- [EXERCISE DESCRIPTION] Copy out each line of the data that includes the string "lsapp".
'''
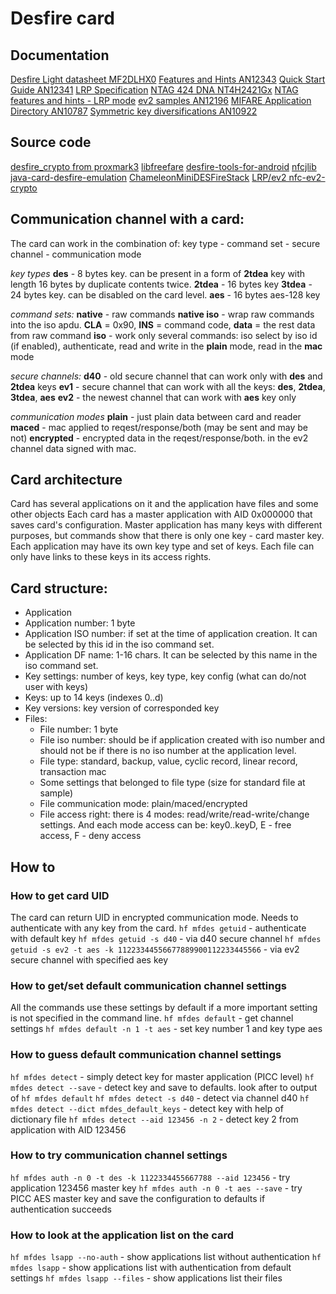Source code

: # Desfire card

## Documentation
[Desfire Light datasheet MF2DLHX0](https://www.nxp.com/docs/en/data-sheet/MF2DLHX0.pdf)
[Features and Hints AN12343](https://www.nxp.com/docs/en/application-note/AN12343.pdf)
[Quick Start Guide AN12341](https://www.nxp.com/docs/en/application-note/AN12341.pdf)
[LRP Specification](https://www.nxp.com/docs/en/application-note/AN12304.pdf)
[NTAG 424 DNA NT4H2421Gx](https://www.nxp.com/docs/en/data-sheet/NT4H2421Gx.pdf)
[NTAG features and hints - LRP mode](https://www.nxp.com/docs/en/application-note/AN12321.pdf)
[ev2 samples AN12196](https://www.nxp.com/docs/en/application-note/AN12196.pdf)
[MIFARE Application Directory AN10787](https://www.nxp.com/docs/en/application-note/AN10787.pdf)
[Symmetric key diversifications AN10922](https://www.nxp.com/docs/en/application-note/AN10922.pdf)

## Source code
[desfire_crypto from proxmark3](https://github.com/RfidResearchGroup/proxmark3/blob/master/armsrc/desfire_crypto.c)
[libfreefare](https://github.com/nfc-tools/libfreefare)
[desfire-tools-for-android](https://github.com/skjolber/desfire-tools-for-android)
[nfcjlib](https://github.com/andrade/nfcjlib/)
[java-card-desfire-emulation](https://github.com/gathigai/java-card-desfire-emulation)
[ChameleonMiniDESFireStack](https://github.com/maxieds/ChameleonMiniDESFireStack/)
[LRP/ev2 nfc-ev2-crypto](https://github.com/icedevml/nfc-ev2-crypto)

## Communication channel with a card:
The card can work in the combination of: key type - command set - secure channel - communication mode

*key types*
**des** - 8 bytes key. can be present in a form of **2tdea** key with length 16 bytes by duplicate contents twice.
**2tdea** - 16 bytes key
**3tdea** - 24 bytes key. can be disabled on the card level.
**aes** - 16 bytes aes-128 key

*command sets:*
**native** - raw commands
**native iso** - wrap raw commands into the iso apdu. **CLA** = 0x90, **INS** = command code, **data** = the rest data from raw command
**iso** - work only several commands: iso select by iso id (if enabled), authenticate, read and write in the **plain** mode, read in the **mac** mode

*secure channels:*
**d40** - old secure channel that can work only with **des** and **2tdea** keys
**ev1** - secure channel that can work with all the keys: **des**, **2tdea**, **3tdea**, **aes**
**ev2** - the newest channel that can work with **aes** key only

*communication modes* 
**plain** - just plain data between card and reader
**maced** - mac applied to reqest/response/both (may be sent and may be not)
**encrypted** - encrypted data in the reqest/response/both. in the ev2 channel data signed with mac.

## Card architecture

Card has several applications on it and the application have files and some other objects
Each card has a master application with AID 0x000000 that saves card's configuration.
Master application has many keys with different purposes, but commands show that there is only one key - card master key.
Each application may have its own key type and set of keys. Each file can only have links to these keys in its access rights.

## Card structure:

- Application
- Application number: 1 byte
- Application ISO number: if set at the time of application creation. It can be selected by this id in the iso command set.
- Application DF name: 1-16 chars. It can be selected by this name in the iso command set.
- Key settings: number of keys, key type, key config (what can do/not user with keys)
- Keys: up to 14 keys (indexes 0..d)
- Key versions: key version of corresponded key
- Files:
  - File number: 1 byte
  - File iso number: should be if application created with iso number and should not be if there is no iso number at the application level.
  - File type: standard, backup, value, cyclic record, linear record, transaction mac
  - Some settings that belonged to file type (size for standard file at sample)
  - File communication mode: plain/maced/encrypted
  - File access right: there is 4 modes: read/write/read-write/change settings. And each mode access can be: key0..keyD, E - free access, F - deny access

## How to

### How to get card UID
The card can return UID in encrypted communication mode. Needs to authenticate with any key from the card.
`hf mfdes getuid` - authenticate with default key
`hf mfdes getuid -s d40` - via d40 secure channel
`hf mfdes getuid -s ev2 -t aes -k 11223344556677889900112233445566` - via ev2 secure channel with specified aes key

### How to get/set default communication channel settings
All the commands use these settings by default if a more important setting is not specified in the command line.
`hf mfdes default` - get channel settings
`hf mfdes default -n 1 -t aes` - set key number 1 and key type aes

### How to guess default communication channel settings
`hf mfdes detect` - simply detect key for master application (PICC level)
`hf mfdes detect --save` - detect key and save to defaults. look after to output of `hf mfdes default`
`hf mfdes detect -s d40` - detect via channel d40
`hf mfdes detect --dict mfdes_default_keys` - detect key with help of dictionary file
`hf mfdes detect --aid 123456 -n 2` - detect key 2 from application with AID 123456

### How to try communication channel settings
`hf mfdes auth -n 0 -t des -k 1122334455667788 --aid 123456` - try application 123456 master key 
`hf mfdes auth -n 0 -t aes --save` - try PICC AES master key and save the configuration to defaults if authentication succeeds

### How to look at the application list on the card
`hf mfdes lsapp --no-auth` - show applications list without authentication
`hf mfdes lsapp` - show applications list with authentication from default settings
`hf mfdes lsapp --files` - show applications list their files
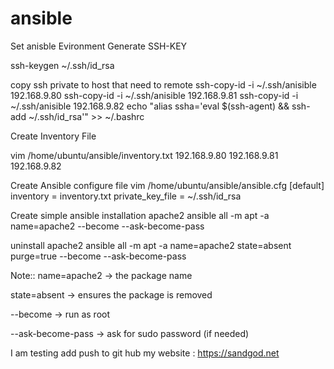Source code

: # ansible
Set anisble Evironment
Generate SSH-KEY

ssh-keygen
~/.ssh/id_rsa

copy ssh private to host that need to remote
ssh-copy-id -i ~/.ssh/anisible 192.168.9.80 
ssh-copy-id -i ~/.ssh/anisible 192.168.9.81 
ssh-copy-id -i ~/.ssh/anisible 192.168.9.82
echo "alias ssha='eval \$(ssh-agent) && ssh-add ~/.ssh/id_rsa'" >> ~/.bashrc

Create Inventory File

vim /home/ubuntu/ansible/inventory.txt
192.168.9.80
192.168.9.81
192.168.9.82

Create Ansible configure file 
vim /home/ubuntu/ansible/ansible.cfg
[default]
inventory = inventory.txt
private_key_file = ~/.ssh/id_rsa

Create simple ansible installation apache2
ansible all -m apt -a name=apache2 --become --ask-become-pass

uninstall apache2
ansible all -m apt -a name=apache2 state=absent purge=true --become --ask-become-pass

Note:: 
name=apache2 → the package name

state=absent → ensures the package is removed

--become → run as root

--ask-become-pass → ask for sudo password (if needed)

I am testing add push to git hub
my website : https://sandgod.net

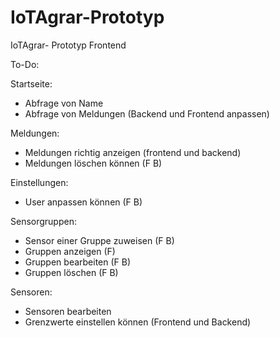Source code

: # IoTAgrar-Prototyp
IoTAgrar- Prototyp Frontend


To-Do:

Startseite:
- Abfrage von Name 
- Abfrage von Meldungen (Backend und Frontend anpassen)

Meldungen:
- Meldungen richtig anzeigen (frontend und backend)
- Meldungen löschen können (F B)

Einstellungen:
- User anpassen können (F B)

Sensorgruppen:
- Sensor einer Gruppe zuweisen (F B)
- Gruppen anzeigen (F)
- Gruppen bearbeiten (F B)
- Gruppen löschen (F B)

Sensoren: 
- Sensoren bearbeiten 
- Grenzwerte einstellen können (Frontend und Backend)

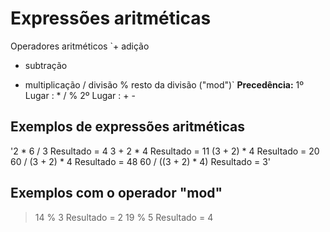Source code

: # Expressões aritméticas
Operadores aritméticos
`+ adição
- subtração
* multiplicação
/ divisão
% resto da divisão ("mod")`
**Precedência:** 1º Lugar : * / %
                 2º Lugar : + -
  
## Exemplos de expressões aritméticas
'2 * 6 / 3 Resultado = 4
3 + 2 * 4 Resultado = 11
(3 + 2) * 4 Resultado = 20
60 / (3 + 2) * 4 Resultado = 48
60 / ((3 + 2) * 4) Resultado = 3'

## Exemplos com o operador "mod"
> 14 % 3 Resultado = 2
> 19 % 5 Resultado = 4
'''
- [ANSWER FOR THIS EXERCISE]
`hf mfdes lsapp --no-auth` - show applications list without authentication
`hf mfdes lsapp` - show applications list with authentication from default settings
`hf mfdes lsapp --files` - show applications list their files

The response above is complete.